The Case for CASB: Healthcare


This post was originally published here by Rich Campagna.

Over the past couple of years, Cloud Access Security Brokers (CASBs) have gone from a nascent, barely known technology to the de facto standard for secure public cloud enablement in every enterprise vertical. Early on, it’s tough to draw patterns across industries, but once you have a few hundred enterprise deployments under your belt, it becomes quite interesting to observe how organizations in one industry use the same technology (CASBs) in an entirely different way than organizations in another industry. 

With that in mind, I’m creating a series of blog posts to cover some of the key differences in CASB usage that we see across industries. First up? Healthcare.

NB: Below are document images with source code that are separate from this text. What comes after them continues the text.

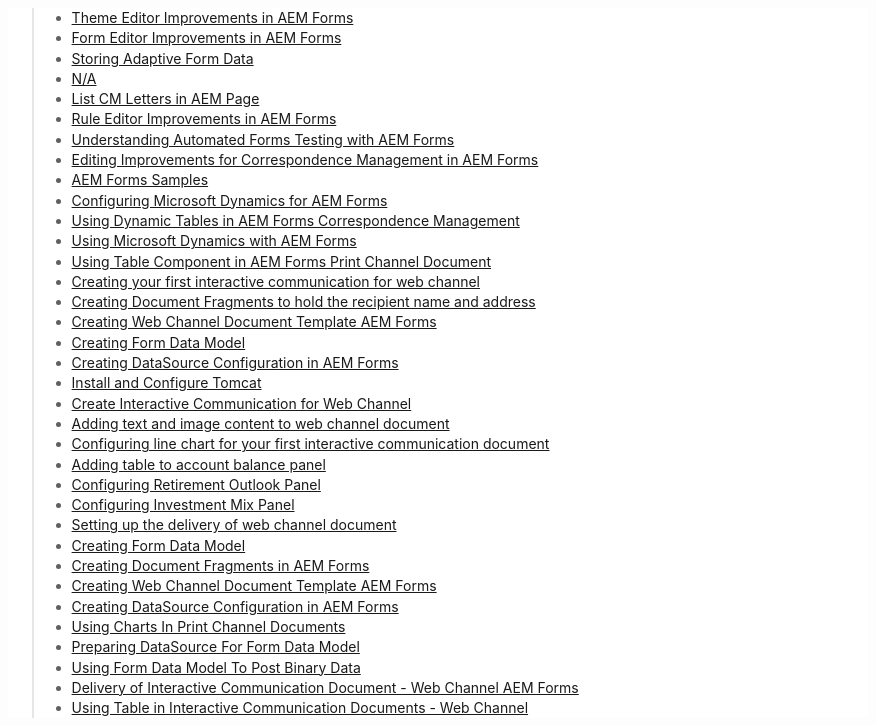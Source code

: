 >* [Theme Editor Improvements in AEM Forms](/kt/forms/using/theme-editor-improvements-feature-video-use.md)
>* [Form Editor Improvements in AEM Forms](/kt/forms/using/form-editor-improvements-feature-video-use.md)
>* [Storing Adaptive Form Data](/kt/forms/using/storing_adaptive_form_data_in_db.md)
>* [N/A](/kt/forms/using/storing_adaptive_form_data_in_db/jcr:content/main-pars/image_2073616316/file.sftmp)
>* [List CM Letters in AEM Page](/kt/forms/using/listing-letters-in-portal-aem-page.md)
>* [Rule Editor Improvements in AEM Forms](/kt/forms/using/rule-editor-improvements-feature-video-use.md)
>* [Understanding Automated Forms Testing with AEM Forms](/kt/forms/using/calvin-sdk-test-adaptive-forms-feature-video.md)
>* [Editing Improvements for Correspondence Management in AEM Forms](/kt/forms/using/editing-improvements-correspondence-mgmt-feature-video-use.md)
>* [AEM Forms Samples](/kt/forms/using/aem-forms-samples.md)
>* [Configuring Microsoft Dynamics for AEM Forms](/kt/forms/using/config-dynamics-for-aem-forms.md)
>* [Using Dynamic Tables in AEM Forms Correspondence Management](/kt/forms/using/Dynamic-Tables-AEM-FORMS-CM.md)
>* [Using Microsoft Dynamics with AEM Forms](/kt/forms/using/using-ms-dynamics-with-aem-forms.md)
>* [Using Table Component in AEM Forms Print Channel Document](/kt/forms/using/table-in-print-channel-documents-video-use.md)
>* [Creating your first interactive communication for web channel](/kt/forms/using/interactive-communication-web-channel-aem-forms.md)
>* [Creating Document Fragments to hold the recipient name and address](/kt/forms/using/interactive-communication-web-channel-aem-forms/five.md)
>* [Creating Web Channel Document Template AEM Forms](/kt/forms/using/interactive-communication-web-channel-aem-forms/four.md)
>* [Creating Form Data Model](/kt/forms/using/interactive-communication-web-channel-aem-forms/three.md)
>* [Creating DataSource Configuration in AEM Forms](/kt/forms/using/interactive-communication-web-channel-aem-forms/two.md)
>* [Install and Configure Tomcat](/kt/forms/using/interactive-communication-web-channel-aem-forms/one.md)
>* [Create Interactive Communication for Web Channel](/kt/forms/using/interactive-communication-web-channel-aem-forms/six.md)
>* [Adding text and image content to web channel document](/kt/forms/using/interactive-communication-web-channel-aem-forms/seven.md)
>* [Configuring line chart for your first interactive communication document](/kt/forms/using/interactive-communication-web-channel-aem-forms/eight.md)
>* [Adding table to account balance panel](/kt/forms/using/interactive-communication-web-channel-aem-forms/nine.md)
>* [Configuring Retirement Outlook Panel](/kt/forms/using/interactive-communication-web-channel-aem-forms/ten.md)
>* [Configuring Investment Mix Panel](/kt/forms/using/interactive-communication-web-channel-aem-forms/eleven.md)
>* [Setting up the delivery of web channel document](/kt/forms/using/interactive-communication-web-channel-aem-forms/twelve.md)
>* [Creating Form Data Model](/kt/forms/using/creating-form-data-model-feature-video-use.md)
>* [Creating Document Fragments in AEM Forms](/kt/forms/using/creating-document-fragment-feature-video-use.md)
>* [Creating Web Channel Document Template AEM Forms](/kt/forms/using/creating-web-channel-document-template-feature-video-use.md)
>* [Creating DataSource Configuration in AEM Forms](/kt/forms/using/creating-datasource-feature-video-use.md)
>* [Using Charts In Print Channel Documents](/kt/forms/using/using-charts-in-print-channel-documents-aem-forms-video-use.md)
>* [Preparing DataSource For Form Data Model](/kt/forms/using/preparing-datasource-for-form-data-model-tutorial-use.md)
>* [Using Form Data Model To Post Binary Data](/kt/forms/using/form-data-model-to-post-binary-data-tutorial-use.md)
>* [Delivery of Interactive Communication Document - Web Channel AEM Forms](/kt/forms/using/delivery-of-web-channel-document-tutorial-use.md)
>* [Using Table in Interactive Communication Documents - Web Channel](/kt/forms/using/table-in-web-channel-document-video-use.md)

Like most industries, healthcare organizations are adopting cloud applications at a very rapid clip. Most start with major SaaS applications (like Office 365), but once they get a handling on security and compliance, start expanding their cloud footprint, with even applications like Electronic Medical Record (EMR) systems moving to the cloud. Across this massive change, the organization must still comply with HIPAA – no small feat. 

So what are the big security and compliance drivers that lead healthcare organizations to adopt a CASB?

  • Protecting PHI and Complying with HIPAA
    This one is quite obvious, but this post wouldn’t be complete without mentioning it. Protected Health Information (PHI) makes its way to cloud applications, and not just EMR and other clinical systems designed to store PHI. Email and files, via productivity suites like Office 365, typically contain PHI as well. The organization’s cloud footprint must have mechanisms in place to identify PHI, to eliminate access by unauthorized individuals, and to control the flow of PHI out of cloud applications. Healthcare organizations use either keyword and regular expression based DLP policies, or increasingly, exact data match capabilities where EHR data is exported from an application like Epic, tokenized, and uploaded to a CASB DLP engine to provide matching on patient data with much less risk of false positives.
  • Protecting Data that Leaves the Cloud
    Healthcare organizations have gotten comfortable with the fact that major cloud vendors are investing heavily in security, and doing a pretty good job of protecting data-at-rest, so their primary objective is to protect data once it leaves the cloud, via mechanisms such as BYOD and external sharing. 
    Note that this is in contrast to other industries, like financial services, where a big driver is to keep sensitive data from getting to the cloud.
  • Protecting Data on BYO Devices
    Most healthcare workers are mobile, requiring access from both home and from the bedside alike. Complicating matters is the fact that clinical staff are not typically employees of the organization. This means that IT’s ability to force management control over personal mobile devices is even more difficult than with employees. It’s impossible if that user’s device is already controlled by another organization’s EMM/MDM solution. 
    Regardless of these challenges, the organization must continue to protect PHI and other sensitive data that is synchronized or downloaded to both managed and unmanaged devices.

In summary, healthcare organizations are adopting cloud applications, and their leading objective is to protect patient data as it leaves the cloud – with the top concerns being BYOD and external sharing.